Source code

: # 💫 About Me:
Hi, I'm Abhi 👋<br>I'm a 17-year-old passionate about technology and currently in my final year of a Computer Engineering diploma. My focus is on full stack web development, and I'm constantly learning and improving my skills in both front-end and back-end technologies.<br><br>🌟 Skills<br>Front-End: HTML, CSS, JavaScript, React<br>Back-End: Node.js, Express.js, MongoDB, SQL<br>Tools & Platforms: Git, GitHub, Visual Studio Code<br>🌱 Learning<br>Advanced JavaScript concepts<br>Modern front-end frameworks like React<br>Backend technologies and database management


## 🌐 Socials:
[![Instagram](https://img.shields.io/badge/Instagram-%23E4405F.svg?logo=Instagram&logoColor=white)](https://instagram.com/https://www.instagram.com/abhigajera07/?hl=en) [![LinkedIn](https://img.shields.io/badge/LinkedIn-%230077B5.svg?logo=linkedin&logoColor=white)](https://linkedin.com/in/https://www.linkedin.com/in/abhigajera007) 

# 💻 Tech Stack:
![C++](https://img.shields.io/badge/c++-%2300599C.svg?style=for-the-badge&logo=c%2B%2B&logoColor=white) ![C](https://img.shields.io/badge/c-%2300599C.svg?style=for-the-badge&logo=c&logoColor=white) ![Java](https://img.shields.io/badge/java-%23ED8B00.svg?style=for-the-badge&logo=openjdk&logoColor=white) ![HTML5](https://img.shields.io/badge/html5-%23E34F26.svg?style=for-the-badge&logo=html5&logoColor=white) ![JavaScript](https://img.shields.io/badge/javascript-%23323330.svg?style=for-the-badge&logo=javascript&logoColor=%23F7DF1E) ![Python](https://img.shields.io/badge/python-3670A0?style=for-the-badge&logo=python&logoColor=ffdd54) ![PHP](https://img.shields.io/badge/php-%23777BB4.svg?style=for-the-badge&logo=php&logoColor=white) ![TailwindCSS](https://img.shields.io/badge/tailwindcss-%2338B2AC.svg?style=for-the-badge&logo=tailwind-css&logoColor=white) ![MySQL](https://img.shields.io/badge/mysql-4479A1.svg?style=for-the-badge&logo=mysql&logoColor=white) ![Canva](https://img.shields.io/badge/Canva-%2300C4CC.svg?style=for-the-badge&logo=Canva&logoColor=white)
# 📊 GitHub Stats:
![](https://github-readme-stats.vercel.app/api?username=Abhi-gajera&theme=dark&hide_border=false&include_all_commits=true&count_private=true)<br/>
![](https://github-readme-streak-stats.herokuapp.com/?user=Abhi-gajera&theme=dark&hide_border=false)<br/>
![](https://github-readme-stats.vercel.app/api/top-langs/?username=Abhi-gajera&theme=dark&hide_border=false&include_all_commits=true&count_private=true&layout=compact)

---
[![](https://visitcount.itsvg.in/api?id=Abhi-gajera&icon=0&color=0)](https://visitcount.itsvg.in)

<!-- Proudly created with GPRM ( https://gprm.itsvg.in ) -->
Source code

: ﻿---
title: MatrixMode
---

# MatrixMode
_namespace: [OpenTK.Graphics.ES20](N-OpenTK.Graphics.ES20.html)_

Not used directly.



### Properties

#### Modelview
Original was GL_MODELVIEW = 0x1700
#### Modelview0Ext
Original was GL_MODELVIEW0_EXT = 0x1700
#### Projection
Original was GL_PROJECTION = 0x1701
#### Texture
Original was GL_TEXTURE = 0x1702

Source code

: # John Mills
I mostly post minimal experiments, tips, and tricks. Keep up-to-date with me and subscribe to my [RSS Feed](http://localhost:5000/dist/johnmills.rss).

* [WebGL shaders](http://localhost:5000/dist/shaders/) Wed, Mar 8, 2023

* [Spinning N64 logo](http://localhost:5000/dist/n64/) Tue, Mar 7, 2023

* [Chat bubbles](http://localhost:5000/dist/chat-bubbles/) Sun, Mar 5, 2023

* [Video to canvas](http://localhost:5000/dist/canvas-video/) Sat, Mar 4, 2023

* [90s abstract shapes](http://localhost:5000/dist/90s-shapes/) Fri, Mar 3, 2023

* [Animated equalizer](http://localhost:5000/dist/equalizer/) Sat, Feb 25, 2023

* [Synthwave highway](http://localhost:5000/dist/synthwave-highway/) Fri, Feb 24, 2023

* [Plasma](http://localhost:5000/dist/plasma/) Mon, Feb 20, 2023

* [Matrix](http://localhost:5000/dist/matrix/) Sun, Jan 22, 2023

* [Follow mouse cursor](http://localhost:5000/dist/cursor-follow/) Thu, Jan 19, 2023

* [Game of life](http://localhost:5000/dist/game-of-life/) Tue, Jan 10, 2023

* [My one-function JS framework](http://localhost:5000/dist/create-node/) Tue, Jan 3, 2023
---
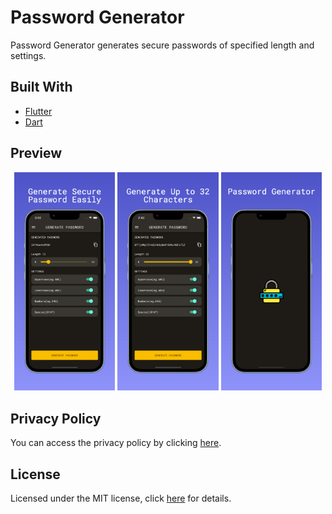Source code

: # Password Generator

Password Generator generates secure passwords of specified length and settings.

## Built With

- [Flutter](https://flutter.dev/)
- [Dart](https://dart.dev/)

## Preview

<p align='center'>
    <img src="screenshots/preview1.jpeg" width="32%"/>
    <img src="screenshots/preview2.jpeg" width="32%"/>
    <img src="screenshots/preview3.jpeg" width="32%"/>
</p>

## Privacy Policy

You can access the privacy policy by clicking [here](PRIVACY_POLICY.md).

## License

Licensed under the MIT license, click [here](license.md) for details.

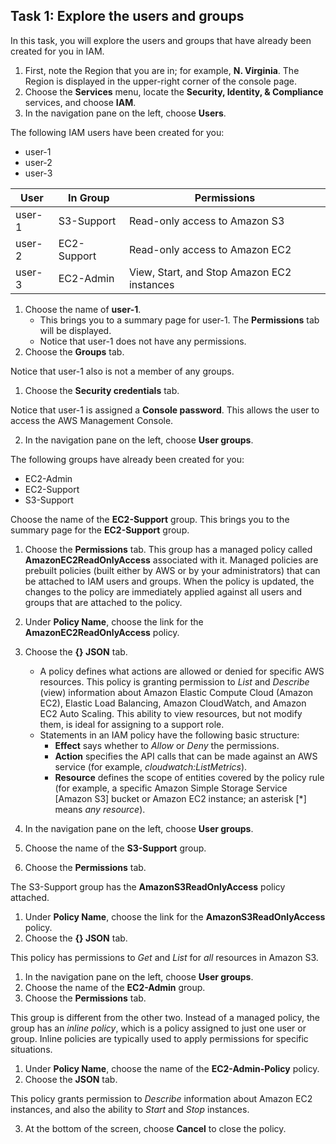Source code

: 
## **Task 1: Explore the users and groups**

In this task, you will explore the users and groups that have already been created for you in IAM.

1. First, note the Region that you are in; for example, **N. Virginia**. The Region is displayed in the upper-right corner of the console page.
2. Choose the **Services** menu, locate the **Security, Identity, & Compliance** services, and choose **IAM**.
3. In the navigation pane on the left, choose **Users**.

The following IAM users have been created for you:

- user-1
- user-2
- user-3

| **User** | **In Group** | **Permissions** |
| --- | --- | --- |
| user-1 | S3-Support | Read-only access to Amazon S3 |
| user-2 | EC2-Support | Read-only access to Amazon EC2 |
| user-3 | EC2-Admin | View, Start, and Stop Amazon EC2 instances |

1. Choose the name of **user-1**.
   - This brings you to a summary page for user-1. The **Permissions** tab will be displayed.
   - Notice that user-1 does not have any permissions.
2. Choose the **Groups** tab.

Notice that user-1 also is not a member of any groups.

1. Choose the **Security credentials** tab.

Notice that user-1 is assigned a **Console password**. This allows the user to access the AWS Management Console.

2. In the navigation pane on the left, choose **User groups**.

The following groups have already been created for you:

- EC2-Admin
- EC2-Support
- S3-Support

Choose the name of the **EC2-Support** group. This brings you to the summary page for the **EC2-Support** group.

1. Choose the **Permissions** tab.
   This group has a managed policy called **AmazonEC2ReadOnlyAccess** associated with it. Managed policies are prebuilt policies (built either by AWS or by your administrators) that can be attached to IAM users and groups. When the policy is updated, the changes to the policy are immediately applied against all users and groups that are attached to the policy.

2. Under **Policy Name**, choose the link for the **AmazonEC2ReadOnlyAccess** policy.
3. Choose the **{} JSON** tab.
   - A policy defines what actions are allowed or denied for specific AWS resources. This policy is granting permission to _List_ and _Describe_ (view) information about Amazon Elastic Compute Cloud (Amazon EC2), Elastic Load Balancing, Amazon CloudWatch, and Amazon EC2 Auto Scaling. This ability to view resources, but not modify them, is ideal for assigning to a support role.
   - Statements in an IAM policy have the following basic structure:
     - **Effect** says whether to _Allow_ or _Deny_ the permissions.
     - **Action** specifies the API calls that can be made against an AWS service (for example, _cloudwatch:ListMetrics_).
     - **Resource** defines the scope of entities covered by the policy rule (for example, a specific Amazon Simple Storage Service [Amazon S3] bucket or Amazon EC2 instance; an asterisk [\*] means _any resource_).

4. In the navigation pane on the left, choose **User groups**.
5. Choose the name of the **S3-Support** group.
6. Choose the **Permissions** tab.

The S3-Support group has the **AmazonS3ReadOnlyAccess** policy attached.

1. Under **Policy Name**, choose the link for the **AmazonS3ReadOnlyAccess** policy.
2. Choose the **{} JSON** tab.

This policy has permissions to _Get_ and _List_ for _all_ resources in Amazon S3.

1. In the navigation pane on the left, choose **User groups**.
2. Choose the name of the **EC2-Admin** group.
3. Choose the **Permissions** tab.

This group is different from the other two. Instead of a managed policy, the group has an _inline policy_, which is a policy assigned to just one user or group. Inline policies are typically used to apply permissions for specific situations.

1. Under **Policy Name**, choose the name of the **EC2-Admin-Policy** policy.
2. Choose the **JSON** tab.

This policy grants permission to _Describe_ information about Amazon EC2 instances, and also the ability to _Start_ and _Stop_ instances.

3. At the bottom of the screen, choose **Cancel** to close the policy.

▶ **WHAT IS REQUIRED**
Everything from the line containing "The following groups" through the line containing "- **Effect** says" in the material above should be retyped exactly, both ends included, and nothing more.

▶ **WRITTEN RESPONSE**
The following groups have already been created for you:

- EC2-Admin
- EC2-Support
- S3-Support

Choose the name of the **EC2-Support** group. This brings you to the summary page for the **EC2-Support** group.

1. Choose the **Permissions** tab.
   This group has a managed policy called **AmazonEC2ReadOnlyAccess** associated with it. Managed policies are prebuilt policies (built either by AWS or by your administrators) that can be attached to IAM users and groups. When the policy is updated, the changes to the policy are immediately applied against all users and groups that are attached to the policy.

2. Under **Policy Name**, choose the link for the **AmazonEC2ReadOnlyAccess** policy.
3. Choose the **{} JSON** tab.
   - A policy defines what actions are allowed or denied for specific AWS resources. This policy is granting permission to _List_ and _Describe_ (view) information about Amazon Elastic Compute Cloud (Amazon EC2), Elastic Load Balancing, Amazon CloudWatch, and Amazon EC2 Auto Scaling. This ability to view resources, but not modify them, is ideal for assigning to a support role.
   - Statements in an IAM policy have the following basic structure:
     - **Effect** says whether to _Allow_ or _Deny_ the permissions.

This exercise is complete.